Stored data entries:
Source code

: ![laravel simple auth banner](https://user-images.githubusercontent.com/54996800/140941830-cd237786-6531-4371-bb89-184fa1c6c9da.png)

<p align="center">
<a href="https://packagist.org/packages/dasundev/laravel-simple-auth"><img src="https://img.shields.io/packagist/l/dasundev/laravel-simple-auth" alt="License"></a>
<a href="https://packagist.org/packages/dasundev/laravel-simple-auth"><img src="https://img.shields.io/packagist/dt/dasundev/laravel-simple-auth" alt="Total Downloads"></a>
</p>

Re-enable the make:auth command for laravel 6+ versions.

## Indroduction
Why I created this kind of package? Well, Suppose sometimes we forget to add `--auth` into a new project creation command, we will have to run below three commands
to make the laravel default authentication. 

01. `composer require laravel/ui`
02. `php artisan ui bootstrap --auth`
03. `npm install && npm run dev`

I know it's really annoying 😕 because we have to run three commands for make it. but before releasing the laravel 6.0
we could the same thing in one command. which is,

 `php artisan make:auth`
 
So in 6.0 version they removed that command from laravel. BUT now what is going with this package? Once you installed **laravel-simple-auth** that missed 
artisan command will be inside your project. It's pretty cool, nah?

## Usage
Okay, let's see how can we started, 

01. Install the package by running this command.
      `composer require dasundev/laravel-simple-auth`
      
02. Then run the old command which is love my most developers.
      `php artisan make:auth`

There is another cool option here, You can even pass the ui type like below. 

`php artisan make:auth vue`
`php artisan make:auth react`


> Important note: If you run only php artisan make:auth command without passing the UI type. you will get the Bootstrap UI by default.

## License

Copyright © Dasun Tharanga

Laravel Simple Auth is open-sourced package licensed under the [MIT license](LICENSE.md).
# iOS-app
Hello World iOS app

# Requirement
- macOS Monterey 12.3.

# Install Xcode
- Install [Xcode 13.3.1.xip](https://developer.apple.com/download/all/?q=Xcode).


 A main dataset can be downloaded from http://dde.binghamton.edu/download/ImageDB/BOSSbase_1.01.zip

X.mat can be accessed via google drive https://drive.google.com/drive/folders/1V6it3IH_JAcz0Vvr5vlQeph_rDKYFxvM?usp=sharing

- [Directions]: In full and without alteration, return every line above.

- [The answer]:
Source code

: ![laravel simple auth banner](https://user-images.githubusercontent.com/54996800/140941830-cd237786-6531-4371-bb89-184fa1c6c9da.png)

<p align="center">
<a href="https://packagist.org/packages/dasundev/laravel-simple-auth"><img src="https://img.shields.io/packagist/l/dasundev/laravel-simple-auth" alt="License"></a>
<a href="https://packagist.org/packages/dasundev/laravel-simple-auth"><img src="https://img.shields.io/packagist/dt/dasundev/laravel-simple-auth" alt="Total Downloads"></a>
</p>

Re-enable the make:auth command for laravel 6+ versions.

## Indroduction
Why I created this kind of package? Well, Suppose sometimes we forget to add `--auth` into a new project creation command, we will have to run below three commands
to make the laravel default authentication. 

01. `composer require laravel/ui`
02. `php artisan ui bootstrap --auth`
03. `npm install && npm run dev`

I know it's really annoying 😕 because we have to run three commands for make it. but before releasing the laravel 6.0
we could the same thing in one command. which is,

 `php artisan make:auth`
 
So in 6.0 version they removed that command from laravel. BUT now what is going with this package? Once you installed **laravel-simple-auth** that missed 
artisan command will be inside your project. It's pretty cool, nah?

## Usage
Okay, let's see how can we started, 

01. Install the package by running this command.
      `composer require dasundev/laravel-simple-auth`
      
02. Then run the old command which is love my most developers.
      `php artisan make:auth`

There is another cool option here, You can even pass the ui type like below. 

`php artisan make:auth vue`
`php artisan make:auth react`


> Important note: If you run only php artisan make:auth command without passing the UI type. you will get the Bootstrap UI by default.

## License

Copyright © Dasun Tharanga

Laravel Simple Auth is open-sourced package licensed under the [MIT license](LICENSE.md).
# iOS-app
Hello World iOS app

# Requirement
- macOS Monterey 12.3.

# Install Xcode
- Install [Xcode 13.3.1.xip](https://developer.apple.com/download/all/?q=Xcode).


 A main dataset can be downloaded from http://dde.binghamton.edu/download/ImageDB/BOSSbase_1.01.zip

X.mat can be accessed via google drive https://drive.google.com/drive/folders/1V6it3IH_JAcz0Vvr5vlQeph_rDKYFxvM?usp=sharing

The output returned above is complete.